Hey folks,
In this update, I'm going to change some things up to try and make this
update easier for you to consume. The biggest change you'll notice is that
I've broken up the [#] references in each section. I hope that saves you
some scrolling and confusion. You'll also notice that I have changed the
subject line from "Revision scoring" to "Scoring Platform" because
it's now
clear that, come July, I'll be leading a new team with that name at the
Wikimedia Foundation. There'll be an announcement about that coming once
our budget is finalized. I'll try to keep this subject consistent for the
foreseeable future so that your email clients will continue to group the
updates into one big thread.
*Deployments & maintenance:*
In this cycle, we've gotten better at tracking our deployments and noting
what changes do out with each deployment. You can click on the phab task
for a deployment and observe the sub-tasks to find out what was deployed.

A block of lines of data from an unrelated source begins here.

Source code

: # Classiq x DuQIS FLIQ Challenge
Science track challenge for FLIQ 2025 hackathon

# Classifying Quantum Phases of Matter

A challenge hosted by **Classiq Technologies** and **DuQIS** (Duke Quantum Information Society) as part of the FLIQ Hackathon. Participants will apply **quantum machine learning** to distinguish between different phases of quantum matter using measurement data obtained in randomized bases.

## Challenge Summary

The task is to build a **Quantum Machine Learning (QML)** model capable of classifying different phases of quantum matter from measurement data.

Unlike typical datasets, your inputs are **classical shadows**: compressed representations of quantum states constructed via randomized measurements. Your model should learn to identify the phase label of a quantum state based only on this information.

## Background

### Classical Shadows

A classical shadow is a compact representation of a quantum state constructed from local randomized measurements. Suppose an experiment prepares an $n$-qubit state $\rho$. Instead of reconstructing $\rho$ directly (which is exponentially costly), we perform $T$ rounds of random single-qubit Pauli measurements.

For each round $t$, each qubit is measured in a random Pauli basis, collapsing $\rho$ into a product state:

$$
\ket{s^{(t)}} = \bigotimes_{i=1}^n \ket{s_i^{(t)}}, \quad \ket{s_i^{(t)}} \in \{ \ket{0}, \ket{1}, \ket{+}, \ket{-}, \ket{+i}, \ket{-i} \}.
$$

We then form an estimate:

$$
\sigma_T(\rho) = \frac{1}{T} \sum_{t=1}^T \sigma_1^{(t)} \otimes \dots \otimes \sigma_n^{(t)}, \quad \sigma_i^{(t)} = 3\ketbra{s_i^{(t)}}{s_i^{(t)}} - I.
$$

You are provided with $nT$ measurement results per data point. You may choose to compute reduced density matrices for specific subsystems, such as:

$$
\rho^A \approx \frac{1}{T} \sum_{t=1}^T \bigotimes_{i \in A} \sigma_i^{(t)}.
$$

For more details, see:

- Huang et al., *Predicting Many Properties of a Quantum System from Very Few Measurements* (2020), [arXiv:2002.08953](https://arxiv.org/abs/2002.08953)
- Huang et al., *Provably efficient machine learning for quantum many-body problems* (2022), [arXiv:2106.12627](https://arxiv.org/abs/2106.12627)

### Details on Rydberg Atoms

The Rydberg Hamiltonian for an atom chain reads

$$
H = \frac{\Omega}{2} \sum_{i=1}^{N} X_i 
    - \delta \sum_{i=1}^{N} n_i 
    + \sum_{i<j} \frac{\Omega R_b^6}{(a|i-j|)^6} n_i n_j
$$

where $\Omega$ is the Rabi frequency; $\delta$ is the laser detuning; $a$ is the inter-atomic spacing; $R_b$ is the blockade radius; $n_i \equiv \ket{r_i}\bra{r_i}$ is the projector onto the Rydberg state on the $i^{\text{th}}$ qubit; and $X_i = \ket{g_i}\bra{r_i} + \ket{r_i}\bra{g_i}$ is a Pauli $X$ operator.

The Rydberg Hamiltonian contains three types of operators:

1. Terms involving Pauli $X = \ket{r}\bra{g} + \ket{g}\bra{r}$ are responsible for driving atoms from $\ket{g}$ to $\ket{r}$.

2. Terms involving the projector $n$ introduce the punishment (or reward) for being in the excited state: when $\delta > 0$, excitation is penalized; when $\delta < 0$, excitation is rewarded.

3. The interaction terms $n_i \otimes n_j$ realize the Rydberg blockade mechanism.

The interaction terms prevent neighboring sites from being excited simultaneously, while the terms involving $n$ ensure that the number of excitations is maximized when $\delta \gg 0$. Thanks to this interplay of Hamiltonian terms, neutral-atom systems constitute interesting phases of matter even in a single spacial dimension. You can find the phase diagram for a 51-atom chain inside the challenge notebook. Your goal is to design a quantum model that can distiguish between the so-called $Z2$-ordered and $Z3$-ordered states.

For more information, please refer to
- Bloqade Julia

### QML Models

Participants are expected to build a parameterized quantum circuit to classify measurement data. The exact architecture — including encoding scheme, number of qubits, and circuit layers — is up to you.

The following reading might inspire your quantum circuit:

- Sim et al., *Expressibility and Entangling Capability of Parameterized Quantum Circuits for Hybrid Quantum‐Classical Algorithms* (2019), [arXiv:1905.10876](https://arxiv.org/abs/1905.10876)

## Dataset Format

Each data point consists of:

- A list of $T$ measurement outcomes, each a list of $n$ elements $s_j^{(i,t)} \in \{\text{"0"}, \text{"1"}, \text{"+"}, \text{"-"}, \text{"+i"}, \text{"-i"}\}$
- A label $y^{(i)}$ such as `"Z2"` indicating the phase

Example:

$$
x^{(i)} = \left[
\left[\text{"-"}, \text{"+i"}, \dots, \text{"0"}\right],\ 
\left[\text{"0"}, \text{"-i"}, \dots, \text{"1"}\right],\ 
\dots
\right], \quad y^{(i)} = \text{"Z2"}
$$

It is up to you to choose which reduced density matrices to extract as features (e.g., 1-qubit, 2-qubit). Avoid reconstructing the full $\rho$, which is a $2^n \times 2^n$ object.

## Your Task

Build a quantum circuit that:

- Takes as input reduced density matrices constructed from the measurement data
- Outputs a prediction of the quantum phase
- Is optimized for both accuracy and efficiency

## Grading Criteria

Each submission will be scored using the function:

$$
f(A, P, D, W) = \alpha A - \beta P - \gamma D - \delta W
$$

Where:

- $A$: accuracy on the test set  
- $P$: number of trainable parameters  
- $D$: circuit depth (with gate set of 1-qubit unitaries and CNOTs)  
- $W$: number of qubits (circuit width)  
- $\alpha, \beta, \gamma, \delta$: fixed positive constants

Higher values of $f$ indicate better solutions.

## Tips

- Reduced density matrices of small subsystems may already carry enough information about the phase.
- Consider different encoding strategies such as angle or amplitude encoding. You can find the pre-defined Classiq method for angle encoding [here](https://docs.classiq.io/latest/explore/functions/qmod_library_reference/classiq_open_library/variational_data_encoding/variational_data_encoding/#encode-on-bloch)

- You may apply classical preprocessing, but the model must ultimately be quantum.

We had 3 deployments for ORES since mid-march[1,2,3]. We've had two
deployments to Wikilabels[4,5] and we've added a maintenance notices for a
short period of downtime that's coming up on April 21st[6,7].
1.
https://phabricator.wikimedia.org/T160279 -- Deploy ores in prod
(Mid-March)
2.
https://phabricator.wikimedia.org/T160638 -- Deploy ORES late march
3.
https://phabricator.wikimedia.org/T161748 -- Deploy ORES early April
4.
https://phabricator.wikimedia.org/T161002 -- Late march wikilabels
deployment
5.
https://phabricator.wikimedia.org/T163016 -- Deploy Wikilabels mid-April
6.
https://phabricator.wikimedia.org/T162888 -- Add header to Wikilabels
that warns of upcoming maintenance.
7.
https://phabricator.wikimedia.org/T162265 -- Manage wikilabels for
labsdb1004 maintenance
*Making ORES better:*
We've been working to make ORES easier to extend and more useful. ORES now
reports it's relevant versions at
https://ores.wikimedia.org/versions[8].
We've also reduced the complexity of our "precaching" system that scores
edits before you ask for them[9,10]. We're taking advantage of logstash to
store and query our logs[11]. We've also implemented some nice
abstractions for requests and responses in ORES[12] that allowed us to
improve our metrics tracking substantially[13].
8.
https://phabricator.wikimedia.org/T155814 -- Expose version of the
service and its dependencies
9.
https://phabricator.wikimedia.org/T148714 -- Create generalized
"precache" endpoint for ORES
10.
https://phabricator.wikimedia.org/T162627 -- Switch `/precache` to be a
POST end point
11.
https://phabricator.wikimedia.org/T149010 -- Send ORES logs to logstash
12.
https://phabricator.wikimedia.org/T159502 -- Exclude precaching
requests from cache_miss/cache_hit metrics
13.
https://phabricator.wikimedia.org/T161526 -- Implement
ScoreRequest/ScoreResponse pattern in ORES
*New functionality:*
In the last month and a half, we've added basic support to Korean
Wikipedia[14,15]. Props to Revi for helping us work through a bunch of
issues with our Korean language support[16,17,18].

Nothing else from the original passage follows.